Work item ▸ Without including any image, retype the records word for word.

(Stored data)
-- Opening Marker --
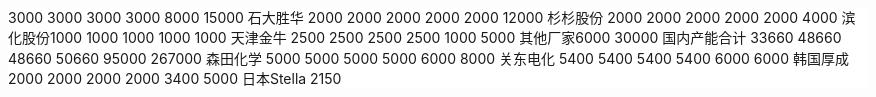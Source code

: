 3000
3000
3000
3000
8000
15000
石大胜华
2000
2000
2000
2000
2000
12000
杉杉股份
2000
2000
2000
2000
2000
4000
滨化股份1000
1000
1000
1000
1000
天津金牛
2500
2500
2500
2500
1000
5000
其他厂家6000
30000
国内产能合计
33660
48660
48660
50660
95000
267000
森田化学
5000
5000
5000
5000
6000
8000
关东电化
5400
5400
5400
5400
6000
6000
韩国厚成
2000
2000
2000
2000
3400
5000
日本Stella
2150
-- Closing Marker --
Result of this task ▸
Source code

: 3000
3000
3000
3000
8000
15000
石大胜华
2000
2000
2000
2000
2000
12000
杉杉股份
2000
2000
2000
2000
2000
4000
滨化股份1000
1000
1000
1000
1000
天津金牛
2500
2500
2500
2500
1000
5000
其他厂家6000
30000
国内产能合计
33660
48660
48660
50660
95000
267000
森田化学
5000
5000
5000
5000
6000
8000
关东电化
5400
5400
5400
5400
6000
6000
韩国厚成
2000
2000
2000
2000
3400
5000
日本Stella
2150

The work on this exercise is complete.